#### Records to process ####
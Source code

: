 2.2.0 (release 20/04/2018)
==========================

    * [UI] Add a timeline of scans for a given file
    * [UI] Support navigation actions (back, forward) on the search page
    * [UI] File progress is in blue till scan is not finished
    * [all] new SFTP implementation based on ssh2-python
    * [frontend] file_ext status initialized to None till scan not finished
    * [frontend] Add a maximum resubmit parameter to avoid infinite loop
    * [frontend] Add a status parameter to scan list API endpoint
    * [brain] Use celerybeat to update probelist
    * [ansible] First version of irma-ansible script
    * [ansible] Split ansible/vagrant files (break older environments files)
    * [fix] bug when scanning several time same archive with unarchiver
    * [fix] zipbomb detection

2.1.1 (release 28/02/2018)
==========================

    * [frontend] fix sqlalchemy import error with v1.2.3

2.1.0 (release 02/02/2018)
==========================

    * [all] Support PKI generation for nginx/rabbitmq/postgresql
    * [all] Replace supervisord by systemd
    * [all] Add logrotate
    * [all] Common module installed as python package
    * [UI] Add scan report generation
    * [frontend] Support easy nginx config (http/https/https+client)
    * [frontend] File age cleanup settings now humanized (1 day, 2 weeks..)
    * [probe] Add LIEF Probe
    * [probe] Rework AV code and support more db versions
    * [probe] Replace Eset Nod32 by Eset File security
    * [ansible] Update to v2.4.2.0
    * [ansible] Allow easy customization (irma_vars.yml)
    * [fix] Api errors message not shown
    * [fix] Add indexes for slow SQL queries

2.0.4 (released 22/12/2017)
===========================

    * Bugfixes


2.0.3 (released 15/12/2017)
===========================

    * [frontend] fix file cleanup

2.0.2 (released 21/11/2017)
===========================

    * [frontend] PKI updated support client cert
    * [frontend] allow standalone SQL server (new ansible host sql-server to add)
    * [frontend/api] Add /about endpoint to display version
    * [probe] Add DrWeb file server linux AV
####
• [Directions] The response must restate every entry word for word.

• [Written reply]
Source code

: 2.2.0 (release 20/04/2018)
==========================

    * [UI] Add a timeline of scans for a given file
    * [UI] Support navigation actions (back, forward) on the search page
    * [UI] File progress is in blue till scan is not finished
    * [all] new SFTP implementation based on ssh2-python
    * [frontend] file_ext status initialized to None till scan not finished
    * [frontend] Add a maximum resubmit parameter to avoid infinite loop
    * [frontend] Add a status parameter to scan list API endpoint
    * [brain] Use celerybeat to update probelist
    * [ansible] First version of irma-ansible script
    * [ansible] Split ansible/vagrant files (break older environments files)
    * [fix] bug when scanning several time same archive with unarchiver
    * [fix] zipbomb detection

2.1.1 (release 28/02/2018)
==========================

    * [frontend] fix sqlalchemy import error with v1.2.3

2.1.0 (release 02/02/2018)
==========================

    * [all] Support PKI generation for nginx/rabbitmq/postgresql
    * [all] Replace supervisord by systemd
    * [all] Add logrotate
    * [all] Common module installed as python package
    * [UI] Add scan report generation
    * [frontend] Support easy nginx config (http/https/https+client)
    * [frontend] File age cleanup settings now humanized (1 day, 2 weeks..)
    * [probe] Add LIEF Probe
    * [probe] Rework AV code and support more db versions
    * [probe] Replace Eset Nod32 by Eset File security
    * [ansible] Update to v2.4.2.0
    * [ansible] Allow easy customization (irma_vars.yml)
    * [fix] Api errors message not shown
    * [fix] Add indexes for slow SQL queries

2.0.4 (released 22/12/2017)
===========================

    * Bugfixes


2.0.3 (released 15/12/2017)
===========================

    * [frontend] fix file cleanup

2.0.2 (released 21/11/2017)
===========================

    * [frontend] PKI updated support client cert
    * [frontend] allow standalone SQL server (new ansible host sql-server to add)
    * [frontend/api] Add /about endpoint to display version
    * [probe] Add DrWeb file server linux AV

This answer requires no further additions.